→ RECORDS
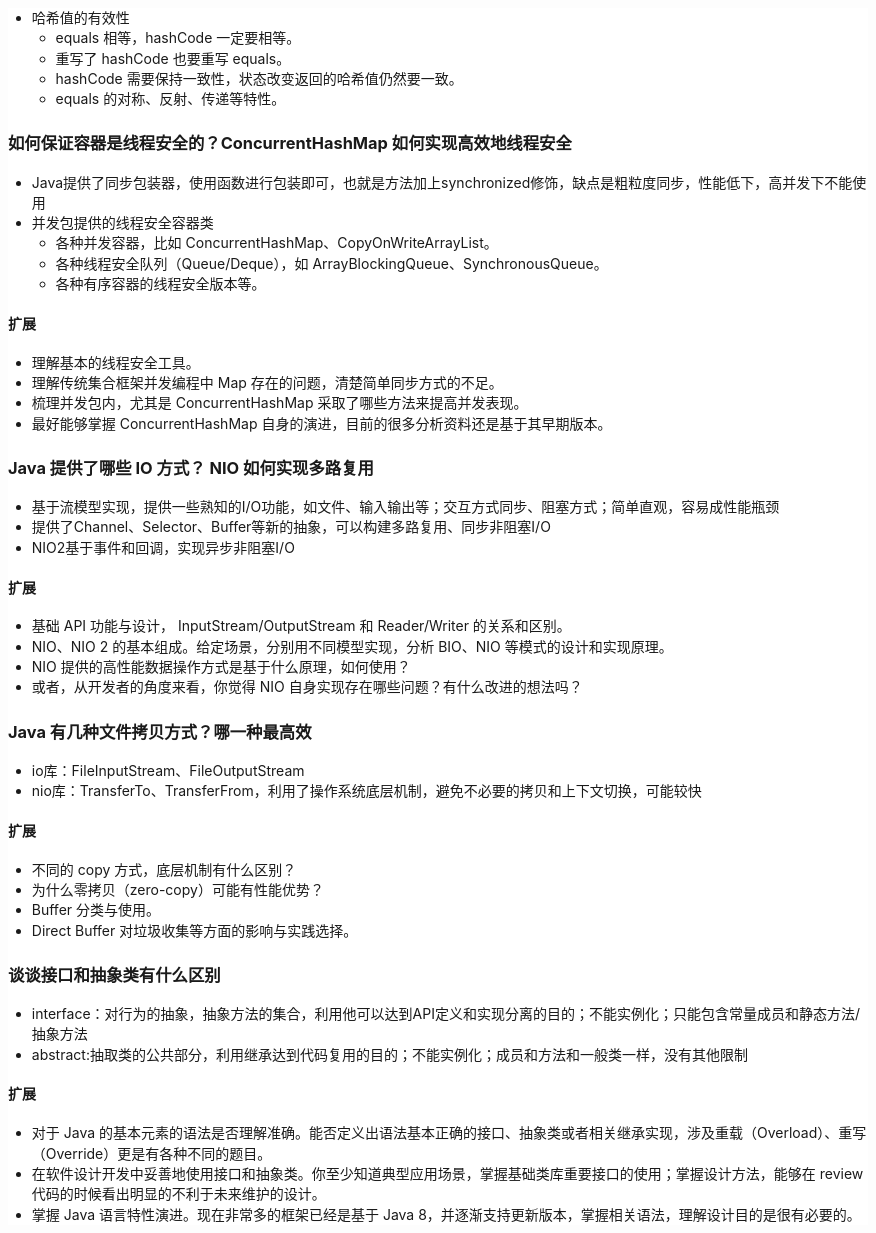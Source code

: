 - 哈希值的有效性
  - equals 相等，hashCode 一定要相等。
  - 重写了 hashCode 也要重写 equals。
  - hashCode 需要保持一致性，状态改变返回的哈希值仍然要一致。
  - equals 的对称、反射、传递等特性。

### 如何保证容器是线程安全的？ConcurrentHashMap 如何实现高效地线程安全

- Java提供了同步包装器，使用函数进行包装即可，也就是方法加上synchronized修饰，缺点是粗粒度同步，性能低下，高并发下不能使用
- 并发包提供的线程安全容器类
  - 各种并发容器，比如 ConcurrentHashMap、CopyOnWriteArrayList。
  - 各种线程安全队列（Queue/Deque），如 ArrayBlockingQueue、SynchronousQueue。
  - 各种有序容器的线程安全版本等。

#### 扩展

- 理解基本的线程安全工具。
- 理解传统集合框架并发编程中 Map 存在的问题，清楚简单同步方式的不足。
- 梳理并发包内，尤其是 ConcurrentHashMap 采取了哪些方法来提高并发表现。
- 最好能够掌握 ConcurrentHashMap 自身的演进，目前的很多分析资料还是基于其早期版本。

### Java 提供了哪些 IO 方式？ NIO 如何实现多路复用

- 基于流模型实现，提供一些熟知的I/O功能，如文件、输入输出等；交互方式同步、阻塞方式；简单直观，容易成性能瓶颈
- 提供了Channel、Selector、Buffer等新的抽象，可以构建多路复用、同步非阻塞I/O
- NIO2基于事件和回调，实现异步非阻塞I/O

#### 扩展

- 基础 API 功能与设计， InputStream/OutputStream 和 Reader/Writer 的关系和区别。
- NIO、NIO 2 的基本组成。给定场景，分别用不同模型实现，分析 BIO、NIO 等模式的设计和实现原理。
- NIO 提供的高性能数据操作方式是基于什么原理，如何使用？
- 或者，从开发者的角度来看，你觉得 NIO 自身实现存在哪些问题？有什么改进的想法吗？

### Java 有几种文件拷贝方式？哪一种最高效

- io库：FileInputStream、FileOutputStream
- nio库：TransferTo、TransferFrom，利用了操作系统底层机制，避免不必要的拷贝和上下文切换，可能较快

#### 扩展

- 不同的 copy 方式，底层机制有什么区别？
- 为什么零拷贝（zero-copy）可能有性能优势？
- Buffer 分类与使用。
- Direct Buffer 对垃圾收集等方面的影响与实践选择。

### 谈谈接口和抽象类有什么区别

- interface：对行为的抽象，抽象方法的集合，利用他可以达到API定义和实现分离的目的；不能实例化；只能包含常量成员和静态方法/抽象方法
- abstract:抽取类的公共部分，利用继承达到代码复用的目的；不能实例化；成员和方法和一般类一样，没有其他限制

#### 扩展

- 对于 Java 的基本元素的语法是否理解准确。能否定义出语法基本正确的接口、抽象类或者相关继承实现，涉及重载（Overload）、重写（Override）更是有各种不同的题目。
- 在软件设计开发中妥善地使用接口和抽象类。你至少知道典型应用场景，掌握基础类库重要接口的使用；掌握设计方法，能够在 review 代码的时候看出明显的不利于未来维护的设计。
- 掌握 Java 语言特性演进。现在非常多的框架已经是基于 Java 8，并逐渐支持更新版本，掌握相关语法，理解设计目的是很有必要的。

→ HOW TO COMPLETE THIS TASK
The records above, minus their pictures, are to be returned word for word.

→ FINISHED EXERCISE
Source code

: - 哈希值的有效性
  - equals 相等，hashCode 一定要相等。
  - 重写了 hashCode 也要重写 equals。
  - hashCode 需要保持一致性，状态改变返回的哈希值仍然要一致。
  - equals 的对称、反射、传递等特性。

### 如何保证容器是线程安全的？ConcurrentHashMap 如何实现高效地线程安全

- Java提供了同步包装器，使用函数进行包装即可，也就是方法加上synchronized修饰，缺点是粗粒度同步，性能低下，高并发下不能使用
- 并发包提供的线程安全容器类
  - 各种并发容器，比如 ConcurrentHashMap、CopyOnWriteArrayList。
  - 各种线程安全队列（Queue/Deque），如 ArrayBlockingQueue、SynchronousQueue。
  - 各种有序容器的线程安全版本等。

#### 扩展

- 理解基本的线程安全工具。
- 理解传统集合框架并发编程中 Map 存在的问题，清楚简单同步方式的不足。
- 梳理并发包内，尤其是 ConcurrentHashMap 采取了哪些方法来提高并发表现。
- 最好能够掌握 ConcurrentHashMap 自身的演进，目前的很多分析资料还是基于其早期版本。

### Java 提供了哪些 IO 方式？ NIO 如何实现多路复用

- 基于流模型实现，提供一些熟知的I/O功能，如文件、输入输出等；交互方式同步、阻塞方式；简单直观，容易成性能瓶颈
- 提供了Channel、Selector、Buffer等新的抽象，可以构建多路复用、同步非阻塞I/O
- NIO2基于事件和回调，实现异步非阻塞I/O

#### 扩展

- 基础 API 功能与设计， InputStream/OutputStream 和 Reader/Writer 的关系和区别。
- NIO、NIO 2 的基本组成。给定场景，分别用不同模型实现，分析 BIO、NIO 等模式的设计和实现原理。
- NIO 提供的高性能数据操作方式是基于什么原理，如何使用？
- 或者，从开发者的角度来看，你觉得 NIO 自身实现存在哪些问题？有什么改进的想法吗？

### Java 有几种文件拷贝方式？哪一种最高效

- io库：FileInputStream、FileOutputStream
- nio库：TransferTo、TransferFrom，利用了操作系统底层机制，避免不必要的拷贝和上下文切换，可能较快

#### 扩展

- 不同的 copy 方式，底层机制有什么区别？
- 为什么零拷贝（zero-copy）可能有性能优势？
- Buffer 分类与使用。
- Direct Buffer 对垃圾收集等方面的影响与实践选择。

### 谈谈接口和抽象类有什么区别

- interface：对行为的抽象，抽象方法的集合，利用他可以达到API定义和实现分离的目的；不能实例化；只能包含常量成员和静态方法/抽象方法
- abstract:抽取类的公共部分，利用继承达到代码复用的目的；不能实例化；成员和方法和一般类一样，没有其他限制

#### 扩展

- 对于 Java 的基本元素的语法是否理解准确。能否定义出语法基本正确的接口、抽象类或者相关继承实现，涉及重载（Overload）、重写（Override）更是有各种不同的题目。
- 在软件设计开发中妥善地使用接口和抽象类。你至少知道典型应用场景，掌握基础类库重要接口的使用；掌握设计方法，能够在 review 代码的时候看出明显的不利于未来维护的设计。
- 掌握 Java 语言特性演进。现在非常多的框架已经是基于 Java 8，并逐渐支持更新版本，掌握相关语法，理解设计目的是很有必要的。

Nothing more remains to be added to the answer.